3

I want to remove lines from a CSV file which contain the wrong date. In the process the CSV file should retain the header line. All this I want to perform using java 8 streams.

At first I cam up with this:

try (Stream<String> linesUnfiltered = Files.lines(f.toPath(), StandardCharsets.UTF_8)) {
    Stream<String> firstLine = linesUnfiltered.limit(1);
    Stream<String> linesFiltered = linesUnfiltered
            .filter(e -> e.contains(sdfFileContent.format(fileDate)));
    Stream<String> result = Stream.concat(firstLine, linesFiltered);
    Files.write(f.toPath(), (Iterable<String>) result::iterator);
}

But this throws the exception java.lang.IllegalStateException: stream has already been operated upon or closed because linesUnfiltered is reused. The suggestion on the web is to use a Supplier<Stream<String>>, but my understanding is that the supplier would read the file for each supplier.get() call, which is not very efficient.

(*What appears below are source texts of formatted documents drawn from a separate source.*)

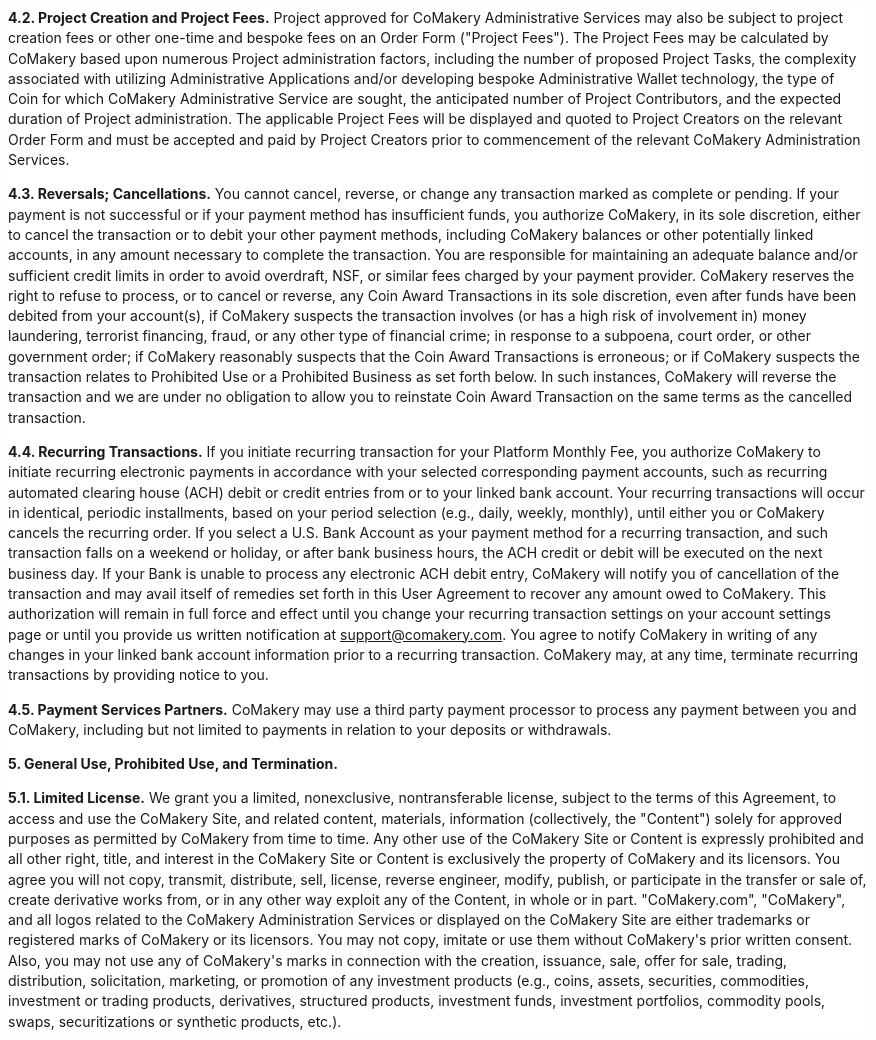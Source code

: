 **4.2. Project Creation and Project Fees.**  Project approved for CoMakery Administrative Services may also be subject to project creation fees or other one-time and bespoke fees on an Order Form ("Project Fees"). The Project Fees may be calculated by CoMakery based upon numerous Project administration factors, including the number of proposed Project Tasks, the complexity associated with utilizing Administrative Applications and/or developing bespoke Administrative Wallet technology, the type of Coin for which CoMakery Administrative Service are sought, the anticipated number of Project Contributors, and the expected duration of Project administration. The applicable Project Fees will be displayed and quoted to Project Creators on the relevant Order Form and must be accepted and paid by Project Creators prior to commencement of the relevant CoMakery Administration Services.

**4.3. Reversals; Cancellations.**  You cannot cancel, reverse, or change any transaction marked as complete or pending. If your payment is not successful or if your payment method has insufficient funds, you authorize CoMakery, in its sole discretion, either to cancel the transaction or to debit your other payment methods, including CoMakery balances or other potentially linked accounts, in any amount necessary to complete the transaction. You are responsible for maintaining an adequate balance and/or sufficient credit limits in order to avoid overdraft, NSF, or similar fees charged by your payment provider. CoMakery reserves the right to refuse to process, or to cancel or reverse, any Coin Award Transactions in its sole discretion, even after funds have been debited from your account(s), if CoMakery suspects the transaction involves (or has a high risk of involvement in) money laundering, terrorist financing, fraud, or any other type of financial crime; in response to a subpoena, court order, or other government order; if CoMakery reasonably suspects that the Coin Award Transactions is erroneous; or if CoMakery suspects the transaction relates to Prohibited Use or a Prohibited Business as set forth below. In such instances, CoMakery will reverse the transaction and we are under no obligation to allow you to reinstate Coin Award Transaction on the same terms as the cancelled transaction.

**4.4. Recurring Transactions.**  If you initiate recurring transaction for your Platform Monthly Fee, you authorize CoMakery to initiate recurring electronic payments in accordance with your selected corresponding payment accounts, such as recurring automated clearing house (ACH) debit or credit entries from or to your linked bank account. Your recurring transactions will occur in identical, periodic installments, based on your period selection (e.g., daily, weekly, monthly), until either you or CoMakery cancels the recurring order. If you select a U.S. Bank Account as your payment method for a recurring transaction, and such transaction falls on a weekend or holiday, or after bank business hours, the ACH credit or debit will be executed on the next business day. If your Bank is unable to process any electronic ACH debit entry, CoMakery will notify you of cancellation of the transaction and may avail itself of remedies set forth in this User Agreement to recover any amount owed to CoMakery. This authorization will remain in full force and effect until you change your recurring transaction settings on your account settings page or until you provide us written notification at support@comakery.com. You agree to notify CoMakery in writing of any changes in your linked bank account information prior to a recurring transaction. CoMakery may, at any time, terminate recurring transactions by providing notice to you.

**4.5. Payment Services Partners.**  CoMakery may use a third party payment processor to process any payment between you and CoMakery, including but not limited to payments in relation to your deposits or withdrawals.

**5. General Use, Prohibited Use, and Termination.**

**5.1. Limited License.**  We grant you a limited, nonexclusive, nontransferable license, subject to the terms of this Agreement, to access and use the CoMakery Site, and related content, materials, information (collectively, the "Content") solely for approved purposes as permitted by CoMakery from time to time. Any other use of the CoMakery Site or Content is expressly prohibited and all other right, title, and interest in the CoMakery Site or Content is exclusively the property of CoMakery and its licensors. You agree you will not copy, transmit, distribute, sell, license, reverse engineer, modify, publish, or participate in the transfer or sale of, create derivative works from, or in any other way exploit any of the Content, in whole or in part. "CoMakery.com", "CoMakery", and all logos related to the CoMakery Administration Services or displayed on the CoMakery Site are either trademarks or registered marks of CoMakery or its licensors. You may not copy, imitate or use them without CoMakery's prior written consent. Also, you may not use any of CoMakery's marks in connection with the creation, issuance, sale, offer for sale, trading, distribution, solicitation, marketing, or promotion of any investment products (e.g., coins, assets, securities, commodities, investment or trading products, derivatives, structured products, investment funds, investment portfolios, commodity pools, swaps, securitizations or synthetic products, etc.).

And thats why I am asking if there is another way which is more efficient that this? I am pretty certain that it should be possible to perform the two operations on the same stream...

EDIT:

It is NOT a duplicate as the first item should not be removed. It should only be excluded from the filtering process but still be available in the result stream

Naman
  • 27,789
  • 26
  • 218
  • 353
XtremeBaumer
  • 6,275
  • 3
  • 19
  • 65
  • use skip(1) operator on stream. – Ravindra Ranwala Feb 07 '20 at 10:42
  • But `skip(1)` removes the first line form the result as well which I don't want – XtremeBaumer Feb 07 '20 at 10:43
  • You basically want to do a stateful operation, which is something that clashes with wanting to use streams. You want special treatment for the first element, which means you'll have to resort to some kind of hack (they're ugly, like keeping a mutable boolean to check whether you're dealing with the first line or not). – Kayaman Feb 07 '20 at 10:47
  • What about splitting the stream into 2 new streams where one only contains the first line and the second contains everything else? – XtremeBaumer Feb 07 '20 at 10:55
  • 1
    @XtremeBaumer you can't really [split streams](https://stackoverflow.com/questions/19940319/can-you-split-a-stream-into-two-streams) – Kayaman Feb 07 '20 at 10:57

2 Answers2

6

You can use a reader and call its readLine method to consume the header, then filter on the result of lines() (after consuming the first line from the same reader):

try (BufferedReader reader = Files.newBufferedReader(f.toPath(), 
                                  StandardCharsets.UTF_8)) {

    Stream<String> firstLine = Stream.of(reader.readLine());
    Stream<String> linesFiltered = reader.lines()
            .filter(e -> e.contains(sdfFileContent.format(fileDate)));
    Stream<String> result = Stream.concat(firstLine, linesFiltered);

    ...
ernest_k
  • 44,416
  • 5
  • 53
  • 99
1

You can convert the Stream to an Iterator, take the first element, then convert back.

try (Stream<String> linesUnfiltered = Files.lines(f.toPath(), StandardCharsets.UTF_8)) {
    Iterator<String> it = linesUnfiltered.iterator();
    String firstLine = it.next();
    Stream<String> otherLines = StreamSupport.stream(Spliterators.spliteratorUnknownSize(it, 0), false);
    Stream<String> linesFiltered = otherLines
            .filter(e -> e.contains(sdfFileContent.format(fileDate)));
    Stream<String> result = Stream.concat(Stream.of(firstLine), linesFiltered);
    Files.write(f.toPath(), (Iterable<String>) result::iterator);
}
MikeFHay
  • 8,562
  • 4
  • 31
  • 52